Ben Cook reviews Our Town, Venue 1, St Andrews, 22 November
Thornton Wilder’s play Our Town is a slow journey through a slow town. Depicting life in the fictional community of Grover’s Corners, the audience is taken under the wing of the Stage Manager (David Patterson) and shown a corner of life in New Hampshire at the dawn of the twentieth century. A man not afraid to quote statistics in order to convey the ordinariness of his town, the Stage Manager breaks the fourth wall in classic Wilder style, speeding up time as well as rewinding it, all so as to put under the microscope the precious moments we take for granted. Two families, the Webbs and the Gibbs, are the focus of his and our examination, and it is in particular the courtship of George Gibbs (Will Moore) and Emily Webb (Hana Mufti) that the joy and tragedy of life are realised.

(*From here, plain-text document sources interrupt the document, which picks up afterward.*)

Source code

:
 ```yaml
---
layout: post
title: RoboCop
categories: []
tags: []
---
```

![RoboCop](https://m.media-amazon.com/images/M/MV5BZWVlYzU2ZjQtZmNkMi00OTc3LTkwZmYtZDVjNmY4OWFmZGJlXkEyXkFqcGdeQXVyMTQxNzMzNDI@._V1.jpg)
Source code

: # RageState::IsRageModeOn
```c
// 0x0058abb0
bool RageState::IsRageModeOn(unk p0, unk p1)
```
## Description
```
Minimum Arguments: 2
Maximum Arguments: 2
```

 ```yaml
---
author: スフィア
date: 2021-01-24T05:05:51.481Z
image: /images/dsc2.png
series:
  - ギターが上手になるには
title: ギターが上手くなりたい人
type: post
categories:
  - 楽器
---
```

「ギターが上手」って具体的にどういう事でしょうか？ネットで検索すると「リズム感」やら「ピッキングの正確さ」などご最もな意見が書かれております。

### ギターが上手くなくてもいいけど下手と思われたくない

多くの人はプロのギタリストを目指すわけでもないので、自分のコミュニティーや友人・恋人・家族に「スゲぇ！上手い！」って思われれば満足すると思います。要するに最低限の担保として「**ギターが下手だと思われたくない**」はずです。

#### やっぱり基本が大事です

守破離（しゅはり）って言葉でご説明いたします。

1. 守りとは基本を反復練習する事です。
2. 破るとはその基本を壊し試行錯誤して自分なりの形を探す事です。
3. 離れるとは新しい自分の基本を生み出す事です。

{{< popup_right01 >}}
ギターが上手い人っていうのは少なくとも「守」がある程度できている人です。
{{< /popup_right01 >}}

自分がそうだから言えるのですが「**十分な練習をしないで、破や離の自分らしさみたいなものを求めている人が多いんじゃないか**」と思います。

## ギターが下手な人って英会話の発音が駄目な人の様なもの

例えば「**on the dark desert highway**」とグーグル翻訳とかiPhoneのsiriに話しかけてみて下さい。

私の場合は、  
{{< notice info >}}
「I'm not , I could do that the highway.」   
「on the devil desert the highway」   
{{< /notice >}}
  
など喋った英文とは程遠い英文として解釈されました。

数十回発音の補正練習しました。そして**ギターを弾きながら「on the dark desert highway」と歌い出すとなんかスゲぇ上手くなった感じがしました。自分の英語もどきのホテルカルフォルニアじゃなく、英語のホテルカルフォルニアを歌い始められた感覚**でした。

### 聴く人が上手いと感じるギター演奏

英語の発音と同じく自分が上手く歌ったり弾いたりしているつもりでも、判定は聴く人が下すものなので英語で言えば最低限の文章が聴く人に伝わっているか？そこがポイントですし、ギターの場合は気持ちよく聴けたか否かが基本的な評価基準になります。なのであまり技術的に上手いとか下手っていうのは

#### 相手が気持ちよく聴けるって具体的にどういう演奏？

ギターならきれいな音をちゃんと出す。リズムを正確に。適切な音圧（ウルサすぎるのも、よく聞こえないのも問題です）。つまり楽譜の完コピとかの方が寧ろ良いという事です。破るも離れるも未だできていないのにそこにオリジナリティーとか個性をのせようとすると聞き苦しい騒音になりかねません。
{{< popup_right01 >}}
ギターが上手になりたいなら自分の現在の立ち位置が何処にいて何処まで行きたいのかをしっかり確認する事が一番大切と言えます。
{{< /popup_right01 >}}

The Mermaids production, directed by Christina Richards, stays true to the original conception of the play; namely, that there is little scenery on stage and that the actors must mime their actions accordingly. This is handled well on the whole, but when more than one actor is involved the synchronisation between them jars and can be a disconcerting reminder of the limitations (some would argue the possibilities) of theatre. The acting made up for the occasional poor mime though. The cast was more than consistent and several scenes, the groom and father of the bridegroom conversation, and the ice-cream parlour scene, were hilarious and touching respectively.

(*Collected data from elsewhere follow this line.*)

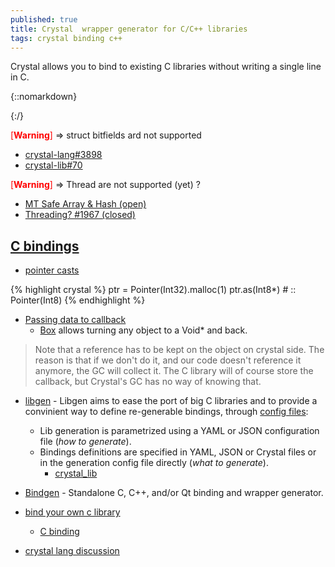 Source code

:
 ```yaml
---
published: true
title: Crystal  wrapper generator for C/C++ libraries
tags: crystal binding c++
---
```

Crystal allows you to bind to existing C libraries without writing a single line in C.

{::nomarkdown}
<link rel="shortcut icon" href="https://crystal-lang.org/favicon.ico" type="image/x-icon" />
{:/}

<span style="color:red">[**Warning**]</span> => struct bitfields ard not supported
- [crystal-lang#3898](https://github.com/crystal-lang/crystal/issues/3898)
- [crystal-lib#70](https://github.com/crystal-lang/crystal_lib/issues/70)

<span style="color:red">[**Warning**]</span> => Thread are not supported (yet) ?
- [MT Safe Array & Hash (open)](https://github.com/crystal-lang/crystal/issues/9548)
- [Threading? #1967 (closed)](https://github.com/crystal-lang/crystal/issues/1967)


## [C bindings](https://crystal-lang.org/reference/syntax_and_semantics/c_bindings/)
- [pointer casts](https://crystal-lang.org/reference/syntax_and_semantics/as.html)

{% highlight crystal %}
ptr = Pointer(Int32).malloc(1)
ptr.as(Int8*) # :: Pointer(Int8)
{% endhighlight %}

- [Passing data to callback](https://crystal-lang.org/reference/syntax_and_semantics/c_bindings/callbacks.html)
	- [Box](https://crystal-lang.org/api/0.35.1/Box.html) allows turning any object to a Void* and back.
    
> Note that a reference has to be kept on the object on crystal side. The reason is that if we don't do it, and our code doesn't reference it anymore, the GC will collect it. The C library will of course store the callback, but Crystal's GC has no way of knowing that.


- [libgen](https://github.com/olbat/libgen) - Libgen aims to ease the port of big C libraries and to provide a convinient way to define re-generable bindings, through [config files](https://github.com/olbat/libgen/blob/master/SPECS.md):
	- Lib generation is parametrized using a YAML or JSON configuration file (_how to generate_).
    - Bindings definitions are specified in YAML, JSON or Crystal files or in the generation config file directly (_what to generate_).
		- [crystal_lib](https://github.com/crystal-lang/crystal_lib)



- [Bindgen](https://github.com/Papierkorb/bindgen) -  Standalone C, C++, and/or Qt binding and wrapper generator.

- [bind your own c library](https://medium.com/@cfsamson/how-to-bind-your-own-c-library-to-crystal-fec9686598b7)
	- [C binding](https://www.reddit.com/r/crystal_programming/comments/68ga9z/binding_to_c_libraries/)

- [crystal lang discussion](https://github.com/crystal-lang/crystal/issues/3916)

As a student production miracles are not expected in terms of the costume department but the puritan outfits of Mrs. Webb (Hannah Boland) and Mrs. Gibbs (Fay Morrice) stood in stark contrast with Mrs. Soames (Chantal Morris) glaringly scarlet dress that would have looked more at home in some Elizabethan drama than in New Hampshire. However, a more crucial aspect to rendering Our Town successfully is in capturing the subtly and pathos of the minor characters, such as the matriarchs Mrs. Gibbs and Mrs. Webb, whose quiet desperation is at odds with their public persona, and Simon Stimson (Cameron Kirby) who drinks excessively for reasons only vaguely hinted at. Richards’ production manages to achieve this to a certain extent and the points where we as an audience are let down most likely form because the play itself only teases us with confronting questions such as the emancipation of women and social responsibility.

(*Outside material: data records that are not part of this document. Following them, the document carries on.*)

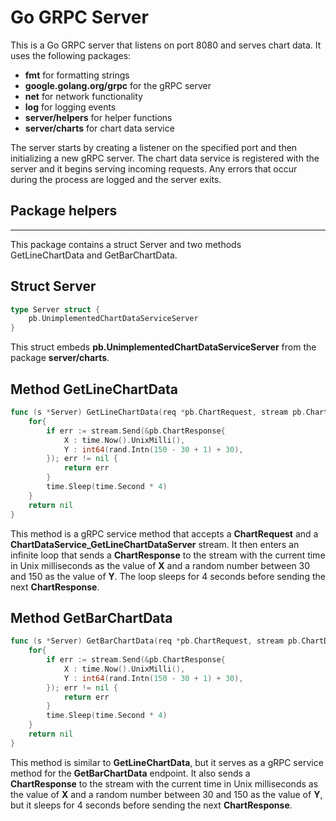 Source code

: # Go GRPC Server

This is a Go GRPC server that listens on port 8080 and serves chart data. It uses the following packages:

- **fmt** for formatting strings
- **google.golang.org/grpc** for the gRPC server
- **net** for network functionality
- **log** for logging events
- **server/helpers** for helper functions
- **server/charts** for chart data service

The server starts by creating a listener on the specified port and then initializing a new gRPC server. The chart data service is registered with the server and it begins serving incoming requests. Any errors that occur during the process are logged and the server exits.

## Package helpers

---

This package contains a struct Server and two methods GetLineChartData and GetBarChartData.

## Struct Server

```go
type Server struct {
	pb.UnimplementedChartDataServiceServer
}
```

This struct embeds **pb.UnimplementedChartDataServiceServer** from the package **server/charts**.

## Method GetLineChartData

```go
func (s *Server) GetLineChartData(req *pb.ChartRequest, stream pb.ChartDataService_GetLineChartDataServer) error {
	for{
		if err := stream.Send(&pb.ChartResponse{
			X : time.Now().UnixMilli(),
			Y : int64(rand.Intn(150 - 30 + 1) + 30),
		}); err != nil {
			return err
		}
		time.Sleep(time.Second * 4)
	}
	return nil
}
```

This method is a gRPC service method that accepts a **ChartRequest** and a **ChartDataService_GetLineChartDataServer** stream. It then enters an infinite loop that sends a **ChartResponse** to the stream with the current time in Unix milliseconds as the value of **X** and a random number between 30 and 150 as the value of **Y**. The loop sleeps for 4 seconds before sending the next **ChartResponse**.

## Method GetBarChartData

```go
func (s *Server) GetBarChartData(req *pb.ChartRequest, stream pb.ChartDataService_GetBarChartDataServer) error {
	for{
		if err := stream.Send(&pb.ChartResponse{
			X : time.Now().UnixMilli(),
			Y : int64(rand.Intn(150 - 30 + 1) + 30),
		}); err != nil {
			return err
		}
		time.Sleep(time.Second * 4)
	}
	return nil
}
```

This method is similar to **GetLineChartData**, but it serves as a gRPC service method for the **GetBarChartData** endpoint. It also sends a **ChartResponse** to the stream with the current time in Unix milliseconds as the value of **X** and a random number between 30 and 150 as the value of **Y**, but it sleeps for 4 seconds before sending the next **ChartResponse**.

Nevertheless the final scene is made all the more powerful for all the partial glances we get into the lives of these individuals. The slow pace of the first two acts is put into perspective when we look at it through the eyes of the dead, as Emily, now deceased, looks back into the past and wishes she had treasured her time more while she was still alive. When I left the venue, I too felt like I had missed something, some hidden depth residing at the heart of the play, but it is a compliment to Richards’ production when I say that it has made me want to go back one day and try to find it.